_Entries taken from a collection_.

BEGIN

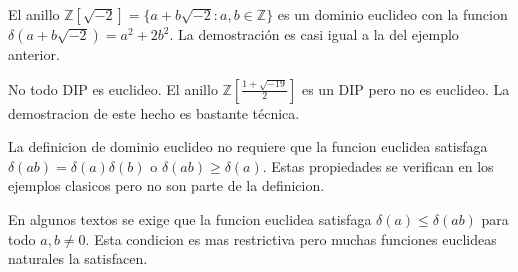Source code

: \begin{example}{}{}
El anillo \(\mathbb{Z}[\sqrt{-2}] = \{a + b\sqrt{-2} : a, b \in \mathbb{Z}\}\) es un dominio euclideo con la funcion \(\delta(a + b\sqrt{-2}) = a^2 + 2b^2\). La demostración es casi igual a la del ejemplo anterior.
\end{example}

\begin{example}{}{}
No todo DIP es euclideo. El anillo \(\mathbb{Z}[\frac{1 + \sqrt{-19}}{2}]\) es un DIP pero no es euclideo. La demostracion de este hecho es bastante técnica.
\end{example}

\begin{remark}
La definicion de dominio euclideo no requiere que la funcion euclidea satisfaga \(\delta(ab) = \delta(a)\delta(b)\) o \(\delta(ab) \geq \delta(a)\). Estas propiedades se verifican en los ejemplos clasicos pero no son parte de la definicion.
\end{remark}

\begin{remark}
En algunos textos se exige que la funcion euclidea satisfaga \(\delta(a) \leq \delta(ab)\) para todo \(a, b \neq 0\). Esta condicion es mas restrictiva pero muchas funciones euclideas naturales la satisfacen.
\end{remark}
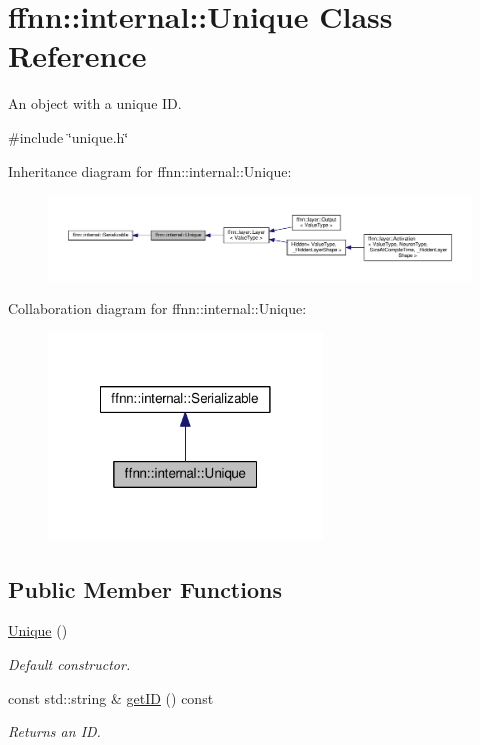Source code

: \hypertarget{classffnn_1_1internal_1_1_unique}{\section{ffnn\-:\-:internal\-:\-:Unique Class Reference}
\label{classffnn_1_1internal_1_1_unique}
}


An object with a unique I\-D.  




{\ttfamily \#include \char`\"{}unique.\-h\char`\"{}}



Inheritance diagram for ffnn\-:\-:internal\-:\-:Unique\-:
\nopagebreak
\begin{figure}[H]
\begin{center}
\leavevmode
\includegraphics[width=350pt]{classffnn_1_1internal_1_1_unique__inherit__graph}
\end{center}
\end{figure}


Collaboration diagram for ffnn\-:\-:internal\-:\-:Unique\-:\nopagebreak
\begin{figure}[H]
\begin{center}
\leavevmode
\includegraphics[width=206pt]{classffnn_1_1internal_1_1_unique__coll__graph}
\end{center}
\end{figure}
\subsection*{Public Member Functions}
\begin{DoxyCompactItemize}
\item 
\hyperlink{classffnn_1_1internal_1_1_unique_ad4f80a296525cc5c6c74571ccab94842}{Unique} ()
\begin{DoxyCompactList}\small\item\em Default constructor. \end{DoxyCompactList}\item 
const std\-::string \& \hyperlink{classffnn_1_1internal_1_1_unique_a5723da9af9ff0ff8043e55239fe10f7f}{get\-I\-D} () const 
\begin{DoxyCompactList}\small\item\em Returns an I\-D. \end{DoxyCompactList}\end{DoxyCompactItemize}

END

_What needs to be done_. A word-for-word copy of all the data is required, minus the pictures.

_Written response_.
Source code

: \begin{example}{}{}
El anillo \(\mathbb{Z}[\sqrt{-2}] = \{a + b\sqrt{-2} : a, b \in \mathbb{Z}\}\) es un dominio euclideo con la funcion \(\delta(a + b\sqrt{-2}) = a^2 + 2b^2\). La demostración es casi igual a la del ejemplo anterior.
\end{example}

\begin{example}{}{}
No todo DIP es euclideo. El anillo \(\mathbb{Z}[\frac{1 + \sqrt{-19}}{2}]\) es un DIP pero no es euclideo. La demostracion de este hecho es bastante técnica.
\end{example}

\begin{remark}
La definicion de dominio euclideo no requiere que la funcion euclidea satisfaga \(\delta(ab) = \delta(a)\delta(b)\) o \(\delta(ab) \geq \delta(a)\). Estas propiedades se verifican en los ejemplos clasicos pero no son parte de la definicion.
\end{remark}

\begin{remark}
En algunos textos se exige que la funcion euclidea satisfaga \(\delta(a) \leq \delta(ab)\) para todo \(a, b \neq 0\). Esta condicion es mas restrictiva pero muchas funciones euclideas naturales la satisfacen.
\end{remark}
Source code

: \hypertarget{classffnn_1_1internal_1_1_unique}{\section{ffnn\-:\-:internal\-:\-:Unique Class Reference}
\label{classffnn_1_1internal_1_1_unique}
}


An object with a unique I\-D.  




{\ttfamily \#include \char`\"{}unique.\-h\char`\"{}}



Inheritance diagram for ffnn\-:\-:internal\-:\-:Unique\-:
\nopagebreak
\begin{figure}[H]
\begin{center}
\leavevmode
\includegraphics[width=350pt]{classffnn_1_1internal_1_1_unique__inherit__graph}
\end{center}
\end{figure}


Collaboration diagram for ffnn\-:\-:internal\-:\-:Unique\-:\nopagebreak
\begin{figure}[H]
\begin{center}
\leavevmode
\includegraphics[width=206pt]{classffnn_1_1internal_1_1_unique__coll__graph}
\end{center}
\end{figure}
\subsection*{Public Member Functions}
\begin{DoxyCompactItemize}
\item 
\hyperlink{classffnn_1_1internal_1_1_unique_ad4f80a296525cc5c6c74571ccab94842}{Unique} ()
\begin{DoxyCompactList}\small\item\em Default constructor. \end{DoxyCompactList}\item 
const std\-::string \& \hyperlink{classffnn_1_1internal_1_1_unique_a5723da9af9ff0ff8043e55239fe10f7f}{get\-I\-D} () const 
\begin{DoxyCompactList}\small\item\em Returns an I\-D. \end{DoxyCompactList}\end{DoxyCompactItemize}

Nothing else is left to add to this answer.